Question & Answer #3
This is a collection of questions received by readers of the blog. All questions are securely submitted anonymously and will be answered with no judgement. Questions will be added as they are received, new editions biweekly or when applicable.
Table of Contents
Mid/Side while mixing
- Question: Is it cool I mid/side process during the mixing stages of a song? Or is that a style of processing that is most beneficial during mastering? If I do mid/side during mixing, does that create phasing issues if there’s mid/side processing done during the mastering stage?
Answer: It’s very cool to do M/S processing during the mixing stage. Using the LCR mic’ing method, it’s almost unavoidable.
Typically, if you’re squeezing out audible phasing issues during the mastering stage, you’re likely applying too much processing regardless if you touched any M/S knobs during the mixing stage or not, so it’s not something I’d be specifically concerned about.
The more realistic thing to worry about is skewing the stereo image in an unnatural way. For example, a disproportionate mix between mid/side, or a “leaning” to one side (left or right).
To stay safe, I’d recommend keeping your M/S processing relatively tame on individual tracks, with a little more leway given on buss tracks. Balance and subtlety are always key with audio processing, so it’s important to use your discretion.

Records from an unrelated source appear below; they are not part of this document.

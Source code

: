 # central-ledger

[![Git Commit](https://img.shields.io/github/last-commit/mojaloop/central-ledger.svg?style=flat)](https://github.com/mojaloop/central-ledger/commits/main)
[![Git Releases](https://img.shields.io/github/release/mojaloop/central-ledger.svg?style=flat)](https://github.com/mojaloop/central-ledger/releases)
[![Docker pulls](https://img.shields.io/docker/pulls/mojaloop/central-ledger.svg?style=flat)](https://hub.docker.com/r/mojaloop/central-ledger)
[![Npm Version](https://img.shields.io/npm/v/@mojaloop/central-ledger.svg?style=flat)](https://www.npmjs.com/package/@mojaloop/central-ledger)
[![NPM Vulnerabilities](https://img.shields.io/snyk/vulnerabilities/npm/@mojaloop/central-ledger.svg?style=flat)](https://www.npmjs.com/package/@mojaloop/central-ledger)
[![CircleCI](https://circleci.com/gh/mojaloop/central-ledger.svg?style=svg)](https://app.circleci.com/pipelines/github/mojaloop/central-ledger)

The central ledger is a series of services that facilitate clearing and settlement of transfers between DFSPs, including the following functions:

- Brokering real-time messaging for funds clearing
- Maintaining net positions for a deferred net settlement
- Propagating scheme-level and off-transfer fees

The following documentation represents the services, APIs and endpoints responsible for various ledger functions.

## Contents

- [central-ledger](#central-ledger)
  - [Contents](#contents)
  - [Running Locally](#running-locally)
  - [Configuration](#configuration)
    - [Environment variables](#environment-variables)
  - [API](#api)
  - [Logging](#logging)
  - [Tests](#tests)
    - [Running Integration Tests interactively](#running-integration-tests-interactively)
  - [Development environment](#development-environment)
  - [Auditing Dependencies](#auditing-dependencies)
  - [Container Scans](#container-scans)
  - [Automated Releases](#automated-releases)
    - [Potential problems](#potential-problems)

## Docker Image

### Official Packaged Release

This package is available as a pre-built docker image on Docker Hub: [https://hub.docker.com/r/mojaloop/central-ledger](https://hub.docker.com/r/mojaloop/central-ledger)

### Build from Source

One last thing to keep in consideration: while mixing, most M/S processing for individual tracks is done within the FX chain section, typically before any track panning. Having anything other than 0% pan will change how your M/S processing affects the entire mix, and won’t translate exactly like how you’d expect.
If the results are not what you’re looking for, try the same type of M/S processing during the mastering stage instead (again— balance, subtlety, discretion).
In the box mastering
- Question: any tips for using in the box mastering software like Ozone? Is it worth it to own if you don’t know much about mastering but are looking to get a quick master on a demo and cant afford an engineer?
Answer: I’d absolutely recommend getting a copy of Ozone if you’re looking for an all-in-one mastering suite. Even if you’re not planning to use the whole shebang, there are some handy tools included.
Aside from the codec preview, the reference panel and dithering functions are really nice to have. I’m also really partial to the stereo imager, and I use it frequently.
Two practical tips for working with Ozone specifically: browse through the presets, load them up and take a look at their chains— it’s a great resource to pick apart existing chains and see how they work; and second, be conscientious of your levels and leave headroom in your mix for Ozone to work with. You won’t get the full effect if you only leave a few measly dBs— at best it’ll be underwhelming.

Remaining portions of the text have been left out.